===== MATERIAL SHOWN
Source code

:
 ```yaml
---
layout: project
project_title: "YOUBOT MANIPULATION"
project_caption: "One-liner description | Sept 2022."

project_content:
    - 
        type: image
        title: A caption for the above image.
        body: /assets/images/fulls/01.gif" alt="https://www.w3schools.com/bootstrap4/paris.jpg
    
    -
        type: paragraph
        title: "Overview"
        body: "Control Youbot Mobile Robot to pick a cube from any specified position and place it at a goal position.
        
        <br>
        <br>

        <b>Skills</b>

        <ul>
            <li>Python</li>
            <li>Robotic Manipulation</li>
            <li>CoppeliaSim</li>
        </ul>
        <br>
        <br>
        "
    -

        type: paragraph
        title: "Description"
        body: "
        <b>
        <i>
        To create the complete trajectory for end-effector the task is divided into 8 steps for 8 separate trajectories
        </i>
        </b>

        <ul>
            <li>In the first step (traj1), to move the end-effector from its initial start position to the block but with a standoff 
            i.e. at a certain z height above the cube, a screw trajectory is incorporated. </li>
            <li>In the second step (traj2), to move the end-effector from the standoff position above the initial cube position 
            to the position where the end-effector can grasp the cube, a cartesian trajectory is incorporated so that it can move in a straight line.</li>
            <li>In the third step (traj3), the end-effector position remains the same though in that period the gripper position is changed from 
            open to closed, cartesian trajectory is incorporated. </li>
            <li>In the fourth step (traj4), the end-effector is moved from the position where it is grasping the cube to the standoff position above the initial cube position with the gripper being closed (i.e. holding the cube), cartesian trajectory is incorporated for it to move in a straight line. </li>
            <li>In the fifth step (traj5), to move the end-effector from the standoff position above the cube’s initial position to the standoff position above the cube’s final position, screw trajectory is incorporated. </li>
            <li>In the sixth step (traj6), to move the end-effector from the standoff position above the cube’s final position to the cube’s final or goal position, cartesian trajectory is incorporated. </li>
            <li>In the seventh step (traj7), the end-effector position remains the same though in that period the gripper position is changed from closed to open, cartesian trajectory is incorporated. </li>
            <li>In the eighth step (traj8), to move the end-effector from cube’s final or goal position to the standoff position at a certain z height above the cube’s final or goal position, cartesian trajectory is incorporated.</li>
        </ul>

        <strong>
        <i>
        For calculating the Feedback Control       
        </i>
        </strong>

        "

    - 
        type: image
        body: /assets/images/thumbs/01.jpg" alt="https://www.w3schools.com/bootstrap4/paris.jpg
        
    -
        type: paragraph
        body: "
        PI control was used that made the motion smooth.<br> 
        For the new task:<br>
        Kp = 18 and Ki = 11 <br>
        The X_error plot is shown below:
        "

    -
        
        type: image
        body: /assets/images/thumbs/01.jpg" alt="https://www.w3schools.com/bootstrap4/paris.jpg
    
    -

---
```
==========
#### YOUR OBJECTIVE:
Retype the listing exactly. Leave nothing out.

#### ANSWER SPACE:
Source code

:
 ```yaml
---
layout: project
project_title: "YOUBOT MANIPULATION"
project_caption: "One-liner description | Sept 2022."

project_content:
    - 
        type: image
        title: A caption for the above image.
        body: /assets/images/fulls/01.gif" alt="https://www.w3schools.com/bootstrap4/paris.jpg
    
    -
        type: paragraph
        title: "Overview"
        body: "Control Youbot Mobile Robot to pick a cube from any specified position and place it at a goal position.
        
        <br>
        <br>

        <b>Skills</b>

        <ul>
            <li>Python</li>
            <li>Robotic Manipulation</li>
            <li>CoppeliaSim</li>
        </ul>
        <br>
        <br>
        "
    -

        type: paragraph
        title: "Description"
        body: "
        <b>
        <i>
        To create the complete trajectory for end-effector the task is divided into 8 steps for 8 separate trajectories
        </i>
        </b>

        <ul>
            <li>In the first step (traj1), to move the end-effector from its initial start position to the block but with a standoff 
            i.e. at a certain z height above the cube, a screw trajectory is incorporated. </li>
            <li>In the second step (traj2), to move the end-effector from the standoff position above the initial cube position 
            to the position where the end-effector can grasp the cube, a cartesian trajectory is incorporated so that it can move in a straight line.</li>
            <li>In the third step (traj3), the end-effector position remains the same though in that period the gripper position is changed from 
            open to closed, cartesian trajectory is incorporated. </li>
            <li>In the fourth step (traj4), the end-effector is moved from the position where it is grasping the cube to the standoff position above the initial cube position with the gripper being closed (i.e. holding the cube), cartesian trajectory is incorporated for it to move in a straight line. </li>
            <li>In the fifth step (traj5), to move the end-effector from the standoff position above the cube’s initial position to the standoff position above the cube’s final position, screw trajectory is incorporated. </li>
            <li>In the sixth step (traj6), to move the end-effector from the standoff position above the cube’s final position to the cube’s final or goal position, cartesian trajectory is incorporated. </li>
            <li>In the seventh step (traj7), the end-effector position remains the same though in that period the gripper position is changed from closed to open, cartesian trajectory is incorporated. </li>
            <li>In the eighth step (traj8), to move the end-effector from cube’s final or goal position to the standoff position at a certain z height above the cube’s final or goal position, cartesian trajectory is incorporated.</li>
        </ul>

        <strong>
        <i>
        For calculating the Feedback Control       
        </i>
        </strong>

        "

    - 
        type: image
        body: /assets/images/thumbs/01.jpg" alt="https://www.w3schools.com/bootstrap4/paris.jpg
        
    -
        type: paragraph
        body: "
        PI control was used that made the motion smooth.<br> 
        For the new task:<br>
        Kp = 18 and Ki = 11 <br>
        The X_error plot is shown below:
        "

    -
        
        type: image
        body: /assets/images/thumbs/01.jpg" alt="https://www.w3schools.com/bootstrap4/paris.jpg
    
    -

---
```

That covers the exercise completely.